Working from the line that contains "commit 2018-08-01T00:00:00.000Z, commit 3" down to the last line below, repeat each line exactly.

*** Opening of Provided data ***

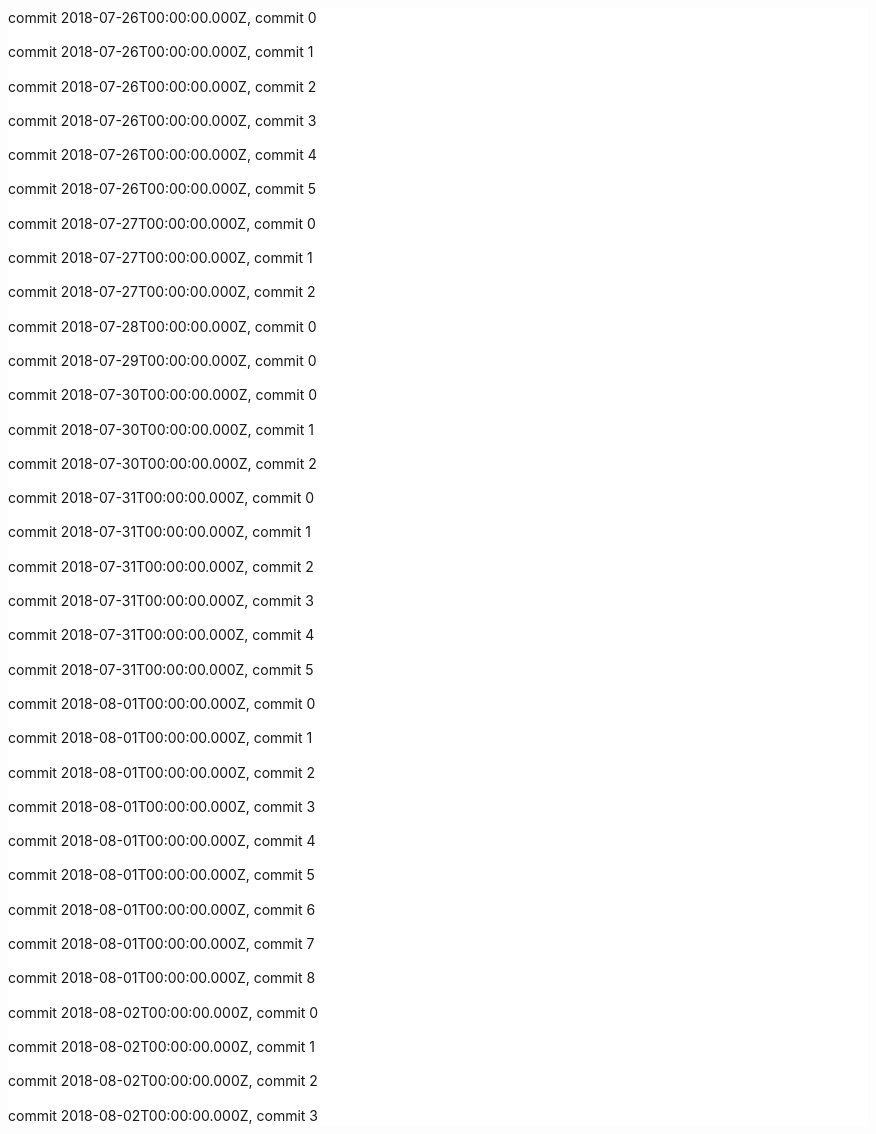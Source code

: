 commit 2018-07-26T00:00:00.000Z, commit 0

commit 2018-07-26T00:00:00.000Z, commit 1

commit 2018-07-26T00:00:00.000Z, commit 2

commit 2018-07-26T00:00:00.000Z, commit 3

commit 2018-07-26T00:00:00.000Z, commit 4

commit 2018-07-26T00:00:00.000Z, commit 5

commit 2018-07-27T00:00:00.000Z, commit 0

commit 2018-07-27T00:00:00.000Z, commit 1

commit 2018-07-27T00:00:00.000Z, commit 2

commit 2018-07-28T00:00:00.000Z, commit 0

commit 2018-07-29T00:00:00.000Z, commit 0

commit 2018-07-30T00:00:00.000Z, commit 0

commit 2018-07-30T00:00:00.000Z, commit 1

commit 2018-07-30T00:00:00.000Z, commit 2

commit 2018-07-31T00:00:00.000Z, commit 0

commit 2018-07-31T00:00:00.000Z, commit 1

commit 2018-07-31T00:00:00.000Z, commit 2

commit 2018-07-31T00:00:00.000Z, commit 3

commit 2018-07-31T00:00:00.000Z, commit 4

commit 2018-07-31T00:00:00.000Z, commit 5

commit 2018-08-01T00:00:00.000Z, commit 0

commit 2018-08-01T00:00:00.000Z, commit 1

commit 2018-08-01T00:00:00.000Z, commit 2

commit 2018-08-01T00:00:00.000Z, commit 3

commit 2018-08-01T00:00:00.000Z, commit 4

commit 2018-08-01T00:00:00.000Z, commit 5

commit 2018-08-01T00:00:00.000Z, commit 6

commit 2018-08-01T00:00:00.000Z, commit 7

commit 2018-08-01T00:00:00.000Z, commit 8

commit 2018-08-02T00:00:00.000Z, commit 0

commit 2018-08-02T00:00:00.000Z, commit 1

commit 2018-08-02T00:00:00.000Z, commit 2

commit 2018-08-02T00:00:00.000Z, commit 3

*** Close of Provided data ***

**The completed task**.
commit 2018-08-01T00:00:00.000Z, commit 3

commit 2018-08-01T00:00:00.000Z, commit 4

commit 2018-08-01T00:00:00.000Z, commit 5

commit 2018-08-01T00:00:00.000Z, commit 6

commit 2018-08-01T00:00:00.000Z, commit 7

commit 2018-08-01T00:00:00.000Z, commit 8

commit 2018-08-02T00:00:00.000Z, commit 0

commit 2018-08-02T00:00:00.000Z, commit 1

commit 2018-08-02T00:00:00.000Z, commit 2

commit 2018-08-02T00:00:00.000Z, commit 3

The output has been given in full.